- What to work on:
Throughout the records below, find the lines with the string "version" and give how many there are, nothing else.

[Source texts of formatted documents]
----

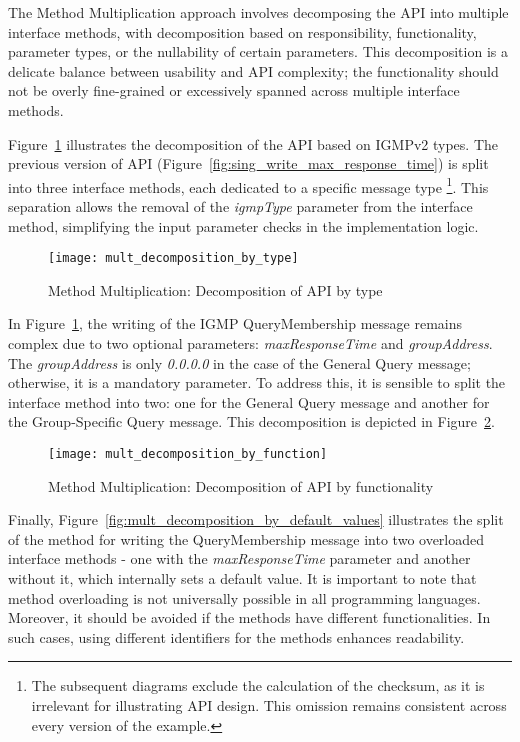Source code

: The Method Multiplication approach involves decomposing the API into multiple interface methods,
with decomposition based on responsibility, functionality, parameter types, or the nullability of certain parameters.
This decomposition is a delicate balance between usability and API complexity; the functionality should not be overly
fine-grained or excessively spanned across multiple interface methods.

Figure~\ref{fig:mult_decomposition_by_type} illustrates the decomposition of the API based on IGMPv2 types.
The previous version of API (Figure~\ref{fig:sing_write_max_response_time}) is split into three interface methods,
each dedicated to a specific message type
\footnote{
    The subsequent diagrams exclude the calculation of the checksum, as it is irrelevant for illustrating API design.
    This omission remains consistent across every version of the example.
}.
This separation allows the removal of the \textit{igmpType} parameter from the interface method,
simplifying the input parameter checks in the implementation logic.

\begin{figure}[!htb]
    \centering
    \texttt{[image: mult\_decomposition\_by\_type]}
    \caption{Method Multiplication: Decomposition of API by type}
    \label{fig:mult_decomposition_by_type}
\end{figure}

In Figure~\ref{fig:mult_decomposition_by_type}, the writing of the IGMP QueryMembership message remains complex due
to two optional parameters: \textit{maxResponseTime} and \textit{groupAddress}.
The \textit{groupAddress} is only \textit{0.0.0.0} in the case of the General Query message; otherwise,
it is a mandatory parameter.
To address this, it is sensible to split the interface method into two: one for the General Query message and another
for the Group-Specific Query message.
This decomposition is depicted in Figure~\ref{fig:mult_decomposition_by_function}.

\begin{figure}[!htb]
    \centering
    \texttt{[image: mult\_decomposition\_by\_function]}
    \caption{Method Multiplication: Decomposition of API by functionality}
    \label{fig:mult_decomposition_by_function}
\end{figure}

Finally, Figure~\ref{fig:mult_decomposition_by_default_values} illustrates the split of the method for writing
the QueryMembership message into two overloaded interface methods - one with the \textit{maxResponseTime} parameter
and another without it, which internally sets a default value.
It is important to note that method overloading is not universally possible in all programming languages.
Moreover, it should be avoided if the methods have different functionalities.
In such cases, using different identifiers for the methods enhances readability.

----

- Solution:
2